Find each line of the material below in which the word "music" occurs, and return it.

* Recorded data *
[Start of Attachment]
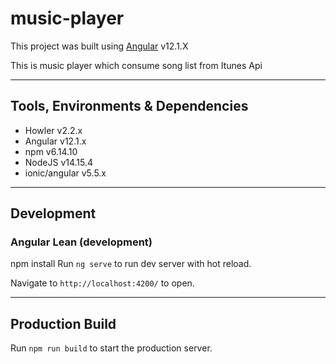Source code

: # music-player

This project was built using [Angular](https://angular.io/)  v12.1.X

This is music player which consume song list from Itunes Api

---
## Tools, Environments & Dependencies
- Howler v2.2.x
- Angular v12.1.x
- npm v6.14.10
- NodeJS v14.15.4
- ionic/angular v5.5.x

---
## Development

### Angular Lean (development)
npm install
Run `ng serve` to run dev server with hot reload.

Navigate to `http://localhost:4200/` to open.

---
## Production Build
Run `npm run build` to start the production server.
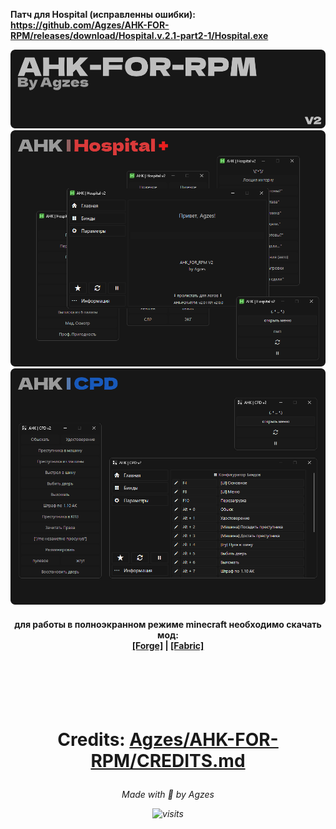 **Патч для Hospital (исправленны ошибки): https://github.com/Agzes/AHK-FOR-RPM/releases/download/Hospital.v.2.1-part2-1/Hospital.exe**

<img src="https://github.com/Agzes/AHK-FOR-RPM/blob/main/!ReadMe/Header.png?raw=true" alt="image" width="1000">
<img src="https://github.com/Agzes/AHK-FOR-RPM/blob/main/!ReadMe/Hospital.png?raw=true" alt="image" width="1000">
<img src="https://github.com/Agzes/AHK-FOR-RPM/blob/main/!ReadMe/cpd.png?raw=true" alt="image" width="1000">

<h4 align="center">для работы в полноэкранном режиме minecraft необходимо скачать мод: <br> <a href="https://www.curseforge.com/minecraft/mc-mods/borderless/download/4858950">[Forge]</a> | <a href="https://www.curseforge.com/minecraft/mc-mods/cubes-without-borders/download/5496358">[Fabric]</a><br></h4>

<br><br><br><br>

<h1 align="center">

Credits: [Agzes/AHK-FOR-RPM/CREDITS.md](https://github.com/Agzes/AHK-FOR-RPM/blob/main/CREDITS.md)
</h1>
<h6 align="center">Made with 💟 by Agzes

![visits](https://visit-counter.vercel.app/counter.png?page=github.com%2FAgzes-AHK-FOR-RPM&s=40&c=6a9bee&bg=00000000&no=2&ff=digi&tb=&ta=)
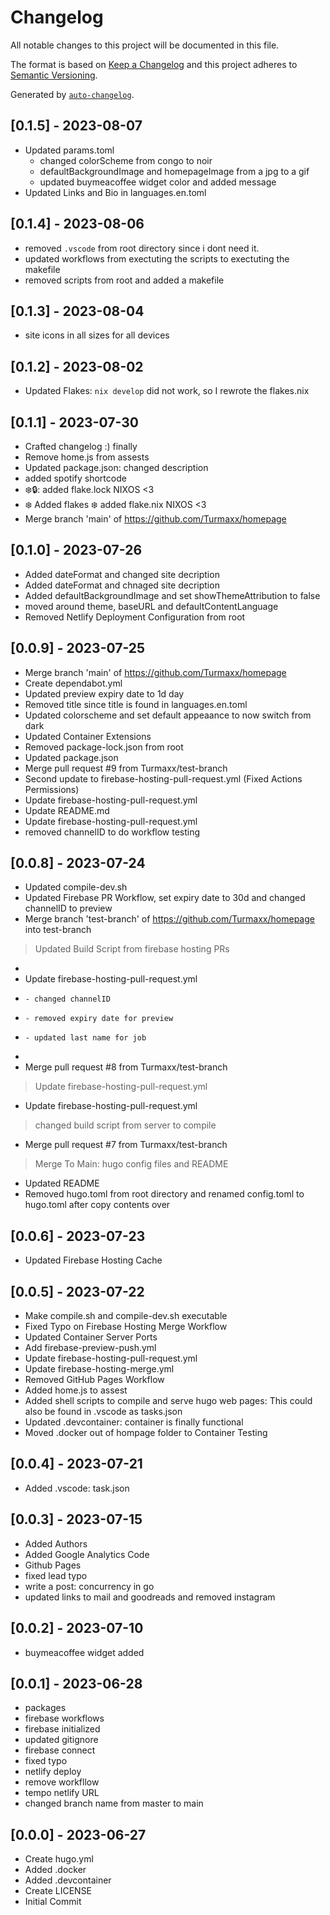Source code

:# Changelog

All notable changes to this project will be documented in this file.

The format is based on [Keep a Changelog](https://keepachangelog.com/en/1.0.0/)
and this project adheres to [Semantic Versioning](https://semver.org/spec/v2.0.0.html).

Generated by [`auto-changelog`](https://github.com/CookPete/auto-changelog).

## [0.1.5] - 2023-08-07

- Updated params.toml
   - changed colorScheme from congo to noir
   - defaultBackgroundImage and homepageImage from a jpg to a gif
   - updated buymeacoffee widget color and added message
- Updated Links and Bio in languages.en.toml

## [0.1.4] - 2023-08-06

- removed `.vscode` from root directory since i dont need it.
- updated workflows from exectuting the scripts to exectuting the makefile
- removed scripts from root and added a makefile

## [0.1.3] - 2023-08-04

- site icons in all sizes for all devices

## [0.1.2] - 2023-08-02

- Updated Flakes: `nix develop` did not work, so I rewrote the flakes.nix

## [0.1.1] - 2023-07-30

- Crafted changelog :) finally
- Remove home.js from assests
- Updated package.json: changed description
- added spotify shortcode
- ❄️🔒: added flake.lock NIXOS <3
- ❄️ Added flakes ❄️ added flake.nix NIXOS <3
- Merge branch 'main' of https://github.com/Turmaxx/homepage

## [0.1.0] - 2023-07-26

- Added dateFormat and changed site decription
- Added dateFormat and chnaged site decription
- Added defaultBackgroundImage and set showThemeAttribution to false
- moved around theme, baseURL and defaultContentLanguage
- Removed Netlify Deployment Configuration from root

## [0.0.9] - 2023-07-25

- Merge branch 'main' of https://github.com/Turmaxx/homepage
- Create dependabot.yml
- Updated preview expiry date to 1d day
- Removed title since title is found in languages.en.toml
- Updated colorscheme and set default appeaance to now switch from dark
- Updated Container Extensions
- Removed package-lock.json from root
- Updated package.json
- Merge pull request #9 from Turmaxx/test-branch
- Second update to firebase-hosting-pull-request.yml (Fixed Actions Permissions)
- Update firebase-hosting-pull-request.yml
- Update README.md
- Update firebase-hosting-pull-request.yml
- removed channelID to do workflow testing

## [0.0.8] - 2023-07-24

- Updated compile-dev.sh
- Updated Firebase PR Workflow, set expiry date to 30d and changed channelID to preview
- Merge branch 'test-branch' of https://github.com/Turmaxx/homepage into test-branch
 >Updated Build Script from firebase hosting PRs
- 
- Update firebase-hosting-pull-request.yml
-     - changed channelID
-     - removed expiry date for preview
-     - updated last name for job
- 
- Merge pull request #8 from Turmaxx/test-branch
 > Update firebase-hosting-pull-request.yml
- Update firebase-hosting-pull-request.yml
 > changed build script from server to compile
- Merge pull request #7 from Turmaxx/test-branch
 > Merge To Main: hugo config files and README
- Updated README
- Removed hugo.toml from root directory and renamed config.toml to hugo.toml after copy contents over

## [0.0.6] - 2023-07-23

- Updated Firebase Hosting Cache

## [0.0.5] - 2023-07-22

- Make compile.sh and compile-dev.sh executable
- Fixed Typo on Firebase Hosting Merge Workflow
- Updated Container Server Ports
- Add firebase-preview-push.yml
- Update firebase-hosting-pull-request.yml
- Update firebase-hosting-merge.yml
- Removed GitHub Pages Workflow
- Added home.js to assest
- Added shell scripts to compile and serve hugo web pages: This could also be found in .vscode as tasks.json
- Updated .devcontainer: container is finally functional
- Moved .docker out of hompage folder to Container Testing

## [0.0.4] - 2023-07-21

- Added .vscode: task.json

## [0.0.3] - 2023-07-15

- Added Authors
- Added Google Analytics Code
- Github Pages
- fixed lead typo
- write a post: concurrency in go 
- updated links to mail and goodreads and removed instagram

## [0.0.2] - 2023-07-10

- buymeacoffee widget added

## [0.0.1] - 2023-06-28

- packages
- firebase workflows
- firebase initialized
- updated gitignore
- firebase connect
- fixed typo
- netlify deploy
- remove workfllow
- tempo netlify URL
- changed branch name from master to main

## [0.0.0] - 2023-06-27

- Create hugo.yml
- Added .docker
- Added .devcontainer
- Create LICENSE
- Initial Commit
[End of Attachment]
* Output *
: # music-player
This is music player which consume song list from Itunes Api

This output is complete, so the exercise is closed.